I started working on my first web scraper with python and selenium. I'm sure it will be painfully obvious without me saying, but I'm still very new to this. This web scraper navigates to a website, performs a search to find a bunch of political candidate committee pages, clicks the first search result, then scrapes some text data into a dictionary and then a csv. There are 50 results per page and I could pass 50 different id's into the code and it would work (I've tested it). But of course, I want this to be at least somewhat automated. I'd like it to loop through the 50 search results (candidate committee pages) and scrape them one after the other.
I thought a for loop would work well here. I would just need to loop through each of the 50 search result elements with the code that I know works. This is where I'm having issues. When I copy the html element corresponding to the search result link, this is what I get.
a id="_ctl0_Content_dgdSearchResults__ctl2_lnkCandidate" class="grdBodyDisplay" href="javascript:__doPostBack('_ctl0$Content$dgdSearchResults$_ctl2$lnkCandidate','')">ALLEN, KEVIN</a>
As you can see from the html above, the href attribute isn't a normal link. It's some sort of javascript Postback thing that I don't really understand. After some googling, I still don't really get it. Some people are saying this means you have to make the program wait before you click the link, but my original code doesn't do that. My code performs the search and clicks the first link without issue. I just have to pass it the id.
I thought a good first step would be to scrape the search results page to get a list of links. Then I could iterate through a list of links with the rest of the scraping code.

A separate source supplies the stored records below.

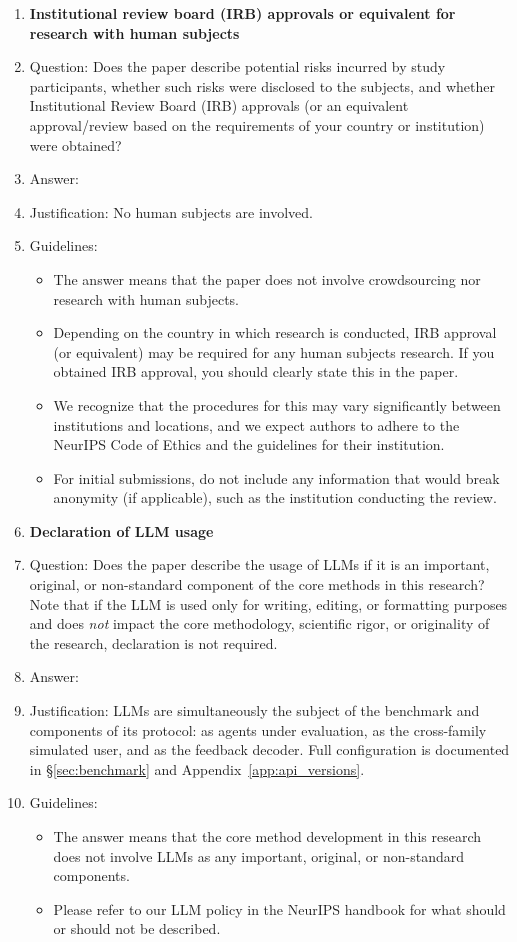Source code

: \documentclass[11pt]{article}
\begin{document}
\begin{enumerate}
\item {\bf Institutional review board (IRB) approvals or equivalent for research with human subjects}
    \item[] Question: Does the paper describe potential risks incurred by study participants, whether such risks were disclosed to the subjects, and whether Institutional Review Board (IRB) approvals (or an equivalent approval/review based on the requirements of your country or institution) were obtained?
    \item[] Answer: \answerNA{}
    \item[] Justification: No human subjects are involved.
    \item[] Guidelines:
    \begin{itemize}
        \item The answer \answerNA{} means that the paper does not involve crowdsourcing nor research with human subjects.
        \item Depending on the country in which research is conducted, IRB approval (or equivalent) may be required for any human subjects research. If you obtained IRB approval, you should clearly state this in the paper.
        \item We recognize that the procedures for this may vary significantly between institutions and locations, and we expect authors to adhere to the NeurIPS Code of Ethics and the guidelines for their institution.
        \item For initial submissions, do not include any information that would break anonymity (if applicable), such as the institution conducting the review.
    \end{itemize}

\item {\bf Declaration of LLM usage}
    \item[] Question: Does the paper describe the usage of LLMs if it is an important, original, or non-standard component of the core methods in this research? Note that if the LLM is used only for writing, editing, or formatting purposes and does \emph{not} impact the core methodology, scientific rigor, or originality of the research, declaration is not required.
    \item[] Answer: \answerYes{}
    \item[] Justification: LLMs are simultaneously the subject of the benchmark and components of its protocol: as agents under evaluation, as the cross-family simulated user, and as the feedback decoder. Full configuration is documented in \S\ref{sec:benchmark} and Appendix~\ref{app:api_versions}.
    \item[] Guidelines:
    \begin{itemize}
        \item The answer \answerNA{} means that the core method development in this research does not involve LLMs as any important, original, or non-standard components.
        \item Please refer to our LLM policy in the NeurIPS handbook for what should or should not be described.
    \end{itemize}

\end{enumerate}
\end{document}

After some messing around I tried this:
links = driver.find_elements_by_tag_name('a')
for i in links:
print(i.get_attribute('href'))
This gives me a list of all the links on the page, and after playing with the list a little bit, it narrows down to a list of 50 of these corresponding to the 50 search results (notice the id's change by 1 number):
javascript:__doPostBack('_ctl0$Content$dgdSearchResults$_ctl2$lnkCandidate','')
javascript:__doPostBack('_ctl0$Content$dgdSearchResults$_ctl3$lnkCandidate','')

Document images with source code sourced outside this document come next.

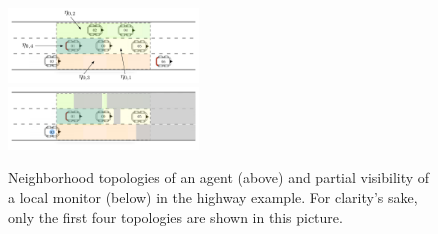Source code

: \begin{figure}
\centering
\includegraphics[width=0.45\textwidth,clip]{images/highway-topology.pdf}\\
\includegraphics[width=0.45\textwidth,clip]{images/highway-visibility.pdf}\\
\caption{Neighborhood topologies of an agent (above) and partial visibility of a local monitor (below) in the highway example. {\color{red} For clarity's sake, only the first four topologies are shown in this picture.}}
\label{fig:car-neigh}
\end{figure}



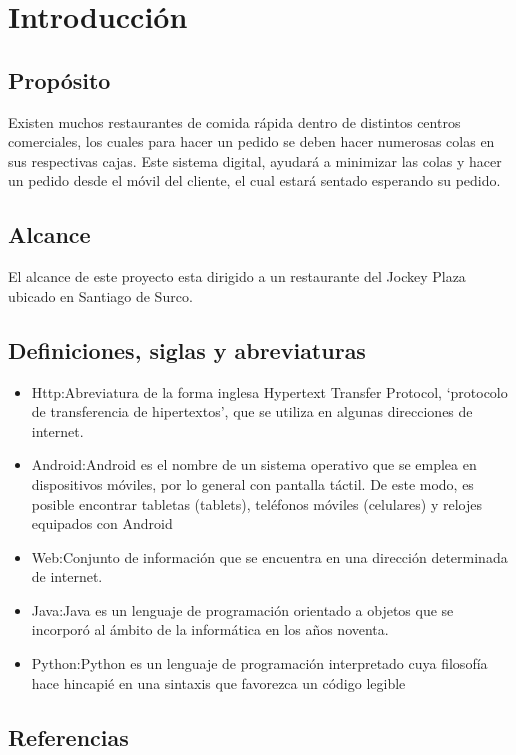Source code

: \chapter{Introducción}

\section{Propósito}
Existen muchos restaurantes de comida rápida dentro de distintos centros comerciales, los cuales para hacer un pedido se deben hacer numerosas colas en sus respectivas cajas. Este sistema digital, ayudará a minimizar las colas y hacer un pedido desde el móvil del cliente, el cual estará sentado esperando su pedido.

\section{Alcance}
El alcance de este proyecto esta dirigido a un restaurante del Jockey Plaza ubicado en Santiago de Surco.

\section{Definiciones, siglas y abreviaturas}
\begin{itemize}
	\item Http:Abreviatura de la forma inglesa Hypertext Transfer Protocol, ‘protocolo de transferencia de hipertextos’, que se utiliza en algunas direcciones de internet.
	\item Android:Android es el nombre de un sistema operativo que se emplea en dispositivos móviles, por lo general con pantalla táctil. De este modo, es posible encontrar tabletas (tablets), teléfonos móviles (celulares) y relojes equipados con Android
	\item Web:Conjunto de información que se encuentra en una dirección determinada de internet.
	\item Java:Java es un lenguaje de programación orientado a objetos que se incorporó al ámbito de la informática en los años noventa.
	\item Python:Python es un lenguaje de programación interpretado cuya filosofía hace hincapié en una sintaxis que favorezca un código legible
	
\end{itemize}

\section{Referencias}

javascript:__doPostBack('_ctl0$Content$dgdSearchResults$_ctl4$lnkCandidate','')
etc
That's what the href attribute gives me...but are those even links? How do I work with them? Is this the wrong way to go about through iterating through search results? I feel like I am so close to getting this to work! I'd appreciate any suggestions you have. Thanks!
__doPostBack() function
Postback is the functionality where the page contents are posted to the server due to an occurrence of an event in a page control. As an example can be, a button click or a index change event when AutoPostBack value is set to true. All the webcontrols except Button and ImageButton control can call a javascript function called __doPostBack() to post the form to server. Button and ImageButton control will use the browsers ability and submit the form to the server. ASP.Net runtime automatically inserts the definition of __doPostBack() function in the HTML output when there is a control that can initiate a postback in the page.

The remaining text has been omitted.